Dataset records section start

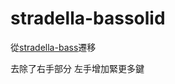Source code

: # stradella-bassolid

從[stradella-bass](https://github.com/freshly-pressed-trousers/stradella-bass)遷移

去除了右手部分 左手增加緊更多鍵

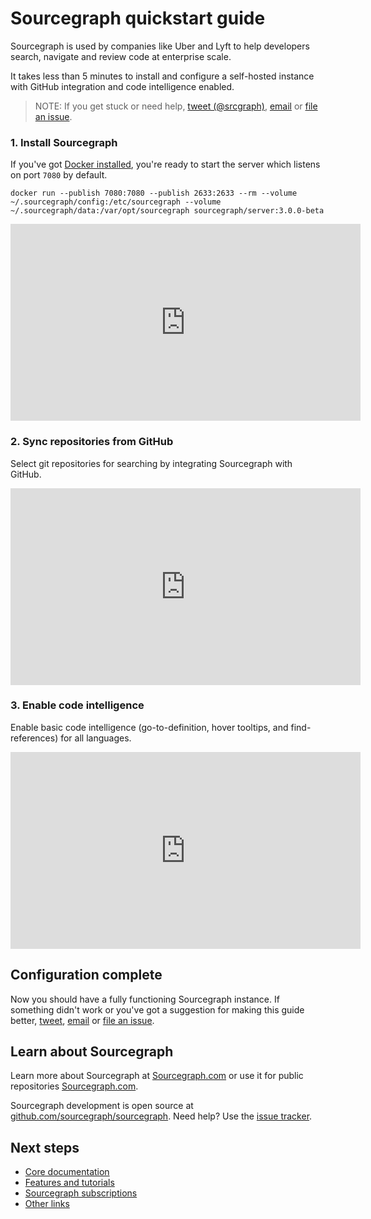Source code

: # Sourcegraph quickstart guide

Sourcegraph is used by companies like Uber and Lyft to help developers search, navigate and review code at enterprise scale.

It takes less than 5 minutes to install and configure a self-hosted instance with GitHub integration and code intelligence enabled.

> NOTE: If you get stuck or need help, [tweet (@srcgraph)](https://twitter.com/srcgraph), [email](mailto:support@sourcegraph.com?subject=Sourcegraph%20quickstart%20guide) or [file an issue](https://github.com/sourcegraph/sourcegraph/issues/new?assignees=ryan-blunden&labels=docs&template=bug_report.md&title=Improve+Sourcegraph+quickstart+guide).

### 1. Install Sourcegraph

If you've got [Docker installed](https://www.bretfisher.com/installdocker/), you're ready to start the server which listens on port `7080` by default.

<!--
  DO NOT CHANGE THIS TO A CODEBLOCK.
  We want line breaks for readability, but backslashes to escape them do not work cross-platform.
  This uses line breaks that are rendered but not copy-pasted to the clipboard.
-->
<pre class="pre-wrap"><code>docker run<span class="virtual-br"></span> --publish 7080:7080 --publish 2633:2633 --rm<span class="virtual-br"></span> --volume ~/.sourcegraph/config:/etc/sourcegraph<span class="virtual-br"></span> --volume ~/.sourcegraph/data:/var/opt/sourcegraph<span class="virtual-br"></span> sourcegraph/server:3.0.0-beta</code></pre>

<div class="container media-youtube">
  <iframe class="mx-auto" width="560" height="315" src="https://www.youtube.com/embed/HZAGneTpsyA" frameborder="0" allow="accelerometer; autoplay; encrypted-media; gyroscope; picture-in-picture" allowfullscreen></iframe>
</div>

<!-- Then check out our [5 minute setup guide](https://www.youtube.com/playlist?list=PL6zLuuRVa1_gLH4sL1bbcHaW2KpV2_k7n) for configuring Sourcegraph with repositories code searching and code intelligence (go-to-definition, find references). -->

### 2. Sync repositories from GitHub

Select git repositories for searching by integrating Sourcegraph with GitHub.

<div class="container media-youtube">
  <iframe class="mx-auto" width="560" height="315" src="https://www.youtube.com/embed/NvPeBtI9gkA" frameborder="0" allow="accelerometer; autoplay; encrypted-media; gyroscope; picture-in-picture" allowfullscreen></iframe>
</div>

### 3. Enable code intelligence

Enable basic code intelligence (go-to-definition, hover tooltips, and find-references) for all languages.

<div class="container media-youtube">
  <iframe class="mx-auto" width="560" height="315" src="https://www.youtube.com/embed/Pfy2CjeJ2N4" frameborder="0" allow="accelerometer; autoplay; encrypted-media; gyroscope; picture-in-picture" allowfullscreen></iframe>
</div>

## Configuration complete

Now you should have a fully functioning Sourcegraph instance. If something didn't work or you've got a suggestion for making this guide better, [tweet](https://twitter.com/srcgraph), [email](mailto:ryan@sourcegraph.com?subject=Sourcegraph%20quickstart%20guide) or [file an issue](https://github.com/sourcegraph/sourcegraph/issues/new?assignees=ryan-blunden&labels=docs&template=bug_report.md&title=Improve+Sourcegraph+quickstart+guide).

## Learn about Sourcegraph

Learn more about Sourcegraph at [Sourcegraph.com](https://sourcegraph.com/start) or use it for public repositories [Sourcegraph.com](https://sourcegraph.com/search).

Sourcegraph development is open source at [github.com/sourcegraph/sourcegraph](https://github.com/sourcegraph/sourcegraph). Need help? Use the [issue tracker](https://github.com/sourcegraph/sourcegraph/issues).

## Next steps

- [Core documentation](index.md#core-documentation)
- [Features and tutorials](index.md#features-and-tutorials)
- [Sourcegraph subscriptions](index.md#sourcegraph-subscriptions)
- [Other links](index.md#other-links)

Dataset records section end

* What you are asked to do:
Retrieve each line of the data in which the word "breaks" can be found.

* Expected output:
  We want line breaks for readability, but backslashes to escape them do not work cross-platform.
  This uses line breaks that are rendered but not copy-pasted to the clipboard.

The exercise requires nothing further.